THE HONORABLE ROBERT H. ROSWELL, M.D.
UNDER SECRETARY FOR HEALTH
DEPARTMENT OF VETERANS AFFAIRS
COMMITTEE ON VETERANS' AFFAIRS
UNITED STATES SENATE
March 2, 2004
Mr. Chairman and Members of the Committee:
I am pleased to appear before the Committee to discuss the Department’s ongoing efforts with regard to CARES.
The CARES process has involved one of the most comprehensive evaluations of the VA health care system ever conducted. It is a data-driven planning process designed to project future demand for health care services in 2012 and 2022, compare them against the current supply, and identify the capital requirements and the asset realignments VA needs to improve access, quality, and the cost effectiveness of the VA health care system.
Last September, Secretary Principi and I appeared before this Committee to discuss both the CARES process and the VHA draft National CARES Plan. At that time, the CARES Commission, under the superb leadership of Everett Alvarez and John Vogel, was nearing the end of its site visits and public hearings and was preparing to begin the daunting task of writing its report. On February 12 of this year, the Commission presented its final report to the Secretary, with findings and recommendations.
In regards to Mental Health Programs, VHA is developing a comprehensive mental health strategic plan to transform its mental health programs consistent with the recommendations contained the President’s New Freedom Commission Report on Mental Health. This plan will recommend fundamental changes in the structure, policy, and culture of our mental health care delivery system. As part of the plan, VHA is creating a vision for delivery of care to veterans with mental illness and substance abuse within a system that places equal importance and emphasis on mental health and physical health, is integrated, veteran-centered, and based on recovery.

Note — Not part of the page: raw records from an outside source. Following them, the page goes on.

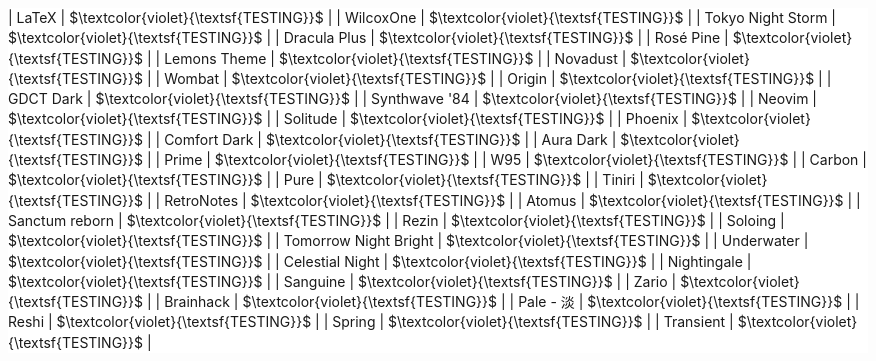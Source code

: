 | LaTeX                                       | $\textcolor{violet}{\textsf{TESTING}}$ |
| WilcoxOne                                   | $\textcolor{violet}{\textsf{TESTING}}$ |
| Tokyo Night Storm                           | $\textcolor{violet}{\textsf{TESTING}}$ |
| Dracula Plus                                | $\textcolor{violet}{\textsf{TESTING}}$ |
| Rosé Pine                                   | $\textcolor{violet}{\textsf{TESTING}}$ |
| Lemons Theme                                | $\textcolor{violet}{\textsf{TESTING}}$ |
| Novadust                                    | $\textcolor{violet}{\textsf{TESTING}}$ |
| Wombat                                      | $\textcolor{violet}{\textsf{TESTING}}$ |
| Origin                                      | $\textcolor{violet}{\textsf{TESTING}}$ |
| GDCT Dark                                   | $\textcolor{violet}{\textsf{TESTING}}$ |
| Synthwave '84                               | $\textcolor{violet}{\textsf{TESTING}}$ |
| Neovim                                      | $\textcolor{violet}{\textsf{TESTING}}$ |
| Solitude                                    | $\textcolor{violet}{\textsf{TESTING}}$ |
| Phoenix                                     | $\textcolor{violet}{\textsf{TESTING}}$ |
| Comfort Dark                                | $\textcolor{violet}{\textsf{TESTING}}$ |
| Aura Dark                                   | $\textcolor{violet}{\textsf{TESTING}}$ |
| Prime                                       | $\textcolor{violet}{\textsf{TESTING}}$ |
| W95                                         | $\textcolor{violet}{\textsf{TESTING}}$ |
| Carbon                                      | $\textcolor{violet}{\textsf{TESTING}}$ |
| Pure                                        | $\textcolor{violet}{\textsf{TESTING}}$ |
| Tiniri                                      | $\textcolor{violet}{\textsf{TESTING}}$ |
| RetroNotes                                  | $\textcolor{violet}{\textsf{TESTING}}$ |
| Atomus                                      | $\textcolor{violet}{\textsf{TESTING}}$ |
| Sanctum reborn                              | $\textcolor{violet}{\textsf{TESTING}}$ |
| Rezin                                       | $\textcolor{violet}{\textsf{TESTING}}$ |
| Soloing                                     | $\textcolor{violet}{\textsf{TESTING}}$ |
| Tomorrow Night Bright                       | $\textcolor{violet}{\textsf{TESTING}}$ |
| Underwater                                  | $\textcolor{violet}{\textsf{TESTING}}$ |
| Celestial Night                             | $\textcolor{violet}{\textsf{TESTING}}$ |
| Nightingale                                 | $\textcolor{violet}{\textsf{TESTING}}$ |
| Sanguine                                    | $\textcolor{violet}{\textsf{TESTING}}$ |
| Zario                                       | $\textcolor{violet}{\textsf{TESTING}}$ |
| Brainhack                                   | $\textcolor{violet}{\textsf{TESTING}}$ |
| Pale - 淡                                   | $\textcolor{violet}{\textsf{TESTING}}$ |
| Reshi                                       | $\textcolor{violet}{\textsf{TESTING}}$ |
| Spring                                      | $\textcolor{violet}{\textsf{TESTING}}$ |
| Transient                                   | $\textcolor{violet}{\textsf{TESTING}}$ |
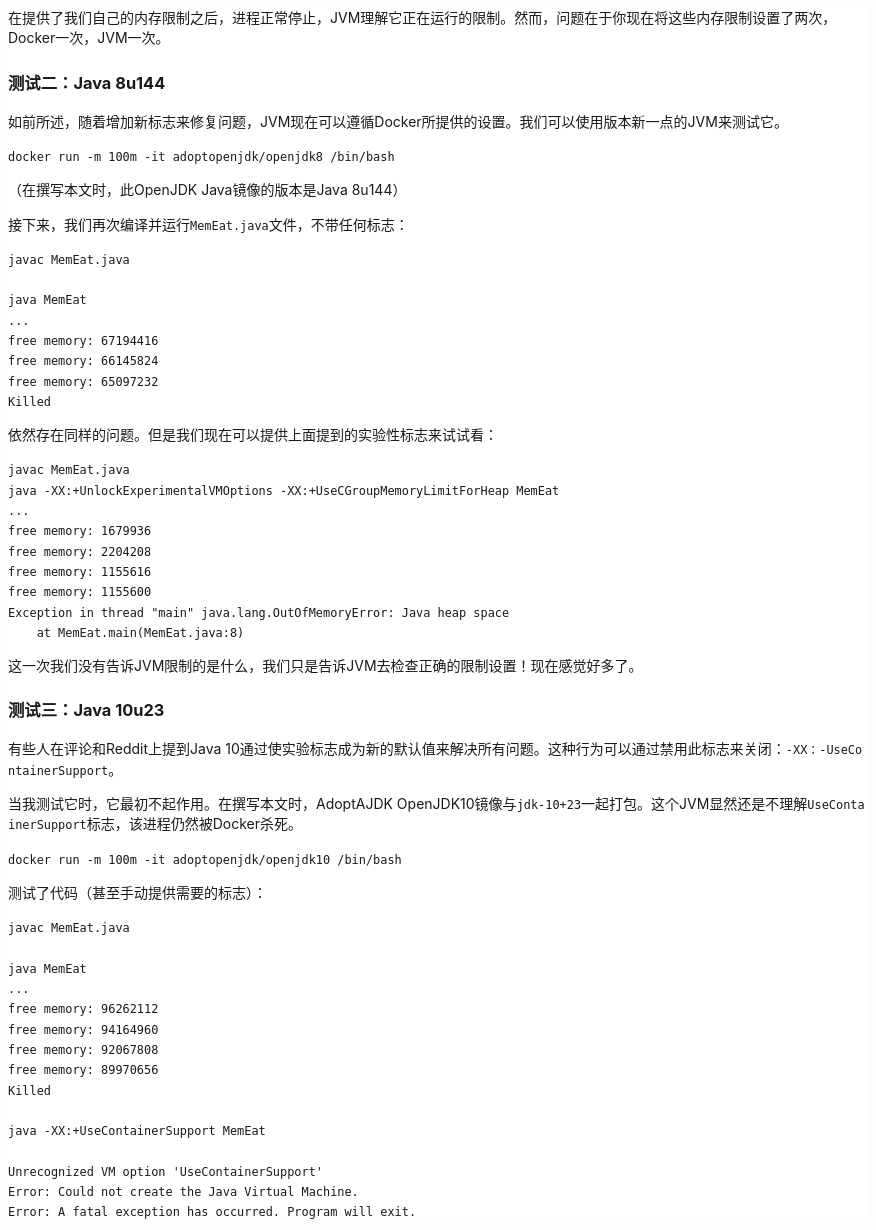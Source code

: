 在提供了我们自己的内存限制之后，进程正常停止，JVM理解它正在运行的限制。然而，问题在于你现在将这些内存限制设置了两次，Docker一次，JVM一次。

### 测试二：Java 8u144

如前所述，随着增加新标志来修复问题，JVM现在可以遵循Docker所提供的设置。我们可以使用版本新一点的JVM来测试它。

```shell
docker run -m 100m -it adoptopenjdk/openjdk8 /bin/bash
```
（在撰写本文时，此OpenJDK Java镜像的版本是Java 8u144）

接下来，我们再次编译并运行`MemEat.java`文件，不带任何标志：

```shell
javac MemEat.java

java MemEat
...
free memory: 67194416
free memory: 66145824
free memory: 65097232
Killed
```

依然存在同样的问题。但是我们现在可以提供上面提到的实验性标志来试试看：

```shell
javac MemEat.java
java -XX:+UnlockExperimentalVMOptions -XX:+UseCGroupMemoryLimitForHeap MemEat
...
free memory: 1679936
free memory: 2204208
free memory: 1155616
free memory: 1155600
Exception in thread "main" java.lang.OutOfMemoryError: Java heap space
	at MemEat.main(MemEat.java:8)
```

这一次我们没有告诉JVM限制的是什么，我们只是告诉JVM去检查正确的限制设置！现在感觉好多了。

### 测试三：Java 10u23

有些人在评论和Reddit上提到Java 10通过使实验标志成为新的默认值来解决所有问题。这种行为可以通过禁用此标志来关闭：`-XX：-UseContainerSupport`。

当我测试它时，它最初不起作用。在撰写本文时，AdoptAJDK OpenJDK10镜像与`jdk-10+23`一起打包。这个JVM显然还是不理解`UseContainerSupport`标志，该进程仍然被Docker杀死。

```shell
docker run -m 100m -it adoptopenjdk/openjdk10 /bin/bash
```

测试了代码（甚至手动提供需要的标志）：

```shell
javac MemEat.java

java MemEat
...
free memory: 96262112
free memory: 94164960
free memory: 92067808
free memory: 89970656
Killed

java -XX:+UseContainerSupport MemEat

Unrecognized VM option 'UseContainerSupport'
Error: Could not create the Java Virtual Machine.
Error: A fatal exception has occurred. Program will exit.
```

Developing a mental health demand model that accurately projects the full range of mental health services needed by veterans has been challenging. A revised model that is more detailed and improves on past efforts is currently being developed. The resulting options for mental health care will ensure that VHA maintains a robust system of coordinated, integrated, “state-of-the-art” care for veterans with mental health care needs.
We have conducted several studies of domiciliary programs over the past year. These studies highlighted --
Accordingly, I have instructed planners to assure that programs in domiciliary structures are focused on residential rehabilitation and that each patient have a clinical treatment plan. As each program (e.g. mental health, substance abuse, long term care) defines its discrete capacity for residential rehabilitation, VHA will have a more complete picture of the total capacity requirement for domiciliaries.

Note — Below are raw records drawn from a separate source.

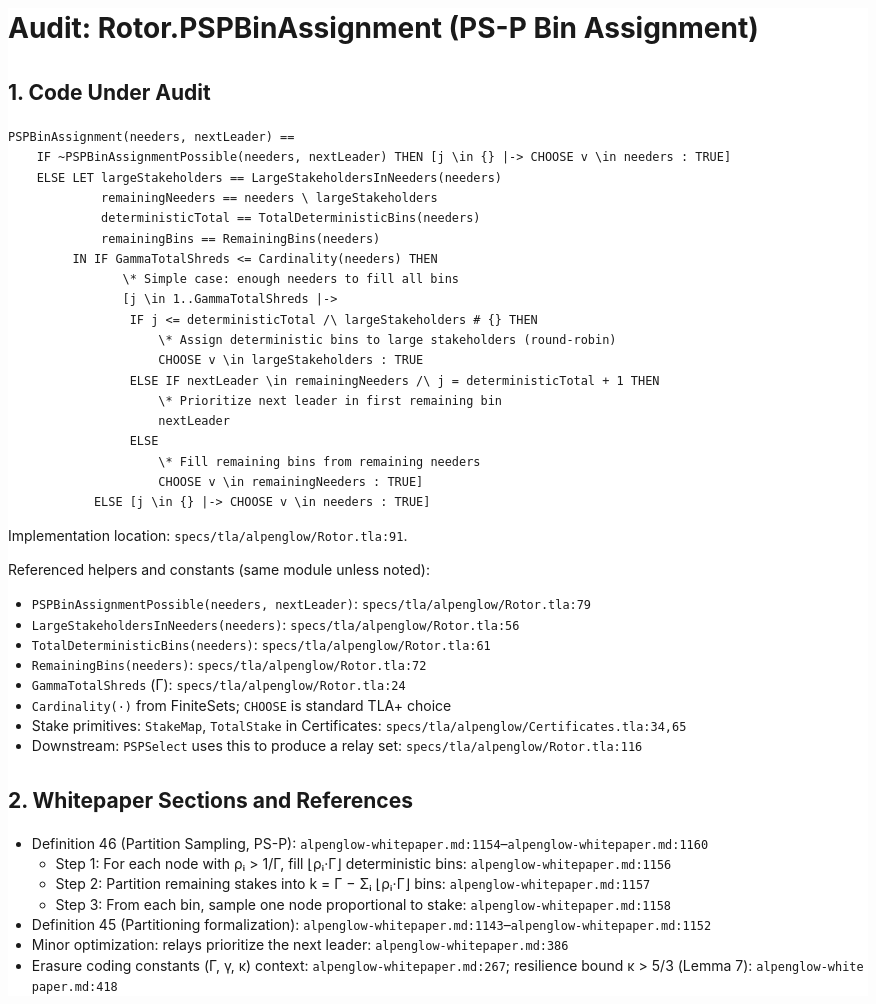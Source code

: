 # Audit: Rotor.PSPBinAssignment (PS-P Bin Assignment)

## 1. Code Under Audit

```tla
PSPBinAssignment(needers, nextLeader) ==
    IF ~PSPBinAssignmentPossible(needers, nextLeader) THEN [j \in {} |-> CHOOSE v \in needers : TRUE]
    ELSE LET largeStakeholders == LargeStakeholdersInNeeders(needers)
             remainingNeeders == needers \ largeStakeholders
             deterministicTotal == TotalDeterministicBins(needers)
             remainingBins == RemainingBins(needers)
         IN IF GammaTotalShreds <= Cardinality(needers) THEN
                \* Simple case: enough needers to fill all bins
                [j \in 1..GammaTotalShreds |-> 
                 IF j <= deterministicTotal /\ largeStakeholders # {} THEN
                     \* Assign deterministic bins to large stakeholders (round-robin)
                     CHOOSE v \in largeStakeholders : TRUE
                 ELSE IF nextLeader \in remainingNeeders /\ j = deterministicTotal + 1 THEN
                     \* Prioritize next leader in first remaining bin
                     nextLeader
                 ELSE
                     \* Fill remaining bins from remaining needers
                     CHOOSE v \in remainingNeeders : TRUE]
            ELSE [j \in {} |-> CHOOSE v \in needers : TRUE]
```

Implementation location: `specs/tla/alpenglow/Rotor.tla:91`.

Referenced helpers and constants (same module unless noted):
- `PSPBinAssignmentPossible(needers, nextLeader)`: `specs/tla/alpenglow/Rotor.tla:79`
- `LargeStakeholdersInNeeders(needers)`: `specs/tla/alpenglow/Rotor.tla:56`
- `TotalDeterministicBins(needers)`: `specs/tla/alpenglow/Rotor.tla:61`
- `RemainingBins(needers)`: `specs/tla/alpenglow/Rotor.tla:72`
- `GammaTotalShreds` (Γ): `specs/tla/alpenglow/Rotor.tla:24`
- `Cardinality(·)` from FiniteSets; `CHOOSE` is standard TLA+ choice
- Stake primitives: `StakeMap`, `TotalStake` in Certificates: `specs/tla/alpenglow/Certificates.tla:34,65`
- Downstream: `PSPSelect` uses this to produce a relay set: `specs/tla/alpenglow/Rotor.tla:116`

## 2. Whitepaper Sections and References

- Definition 46 (Partition Sampling, PS-P): `alpenglow-whitepaper.md:1154`–`alpenglow-whitepaper.md:1160`
  - Step 1: For each node with ρᵢ > 1/Γ, fill ⌊ρᵢ·Γ⌋ deterministic bins: `alpenglow-whitepaper.md:1156`
  - Step 2: Partition remaining stakes into k = Γ − Σᵢ ⌊ρᵢ·Γ⌋ bins: `alpenglow-whitepaper.md:1157`
  - Step 3: From each bin, sample one node proportional to stake: `alpenglow-whitepaper.md:1158`
- Definition 45 (Partitioning formalization): `alpenglow-whitepaper.md:1143`–`alpenglow-whitepaper.md:1152`
- Minor optimization: relays prioritize the next leader: `alpenglow-whitepaper.md:386`
- Erasure coding constants (Γ, γ, κ) context: `alpenglow-whitepaper.md:267`; resilience bound κ > 5/3 (Lemma 7): `alpenglow-whitepaper.md:418`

Mr. Chairman, we are also reviewing the ‘critical access hospital’ concept that was presented in the draft national plan and are developing a definition of what we now call ‘ rural access hospitals’ and how such facilities should function in our health care delivery system.
We believe that these facilities may be important in providing access to health care in certain rural markets where access to VA and/or community care is limited. Such facilities would need to be part of a network of health care that provides an established referral system for tertiary or other specialized care not available at the rural facility. The facility should also be part of a system of primary health care (such as a network of CBOCs). Such facilities would also need to be a critical component of providing access to timely, appropriate and cost-effective health care for the veteran population served.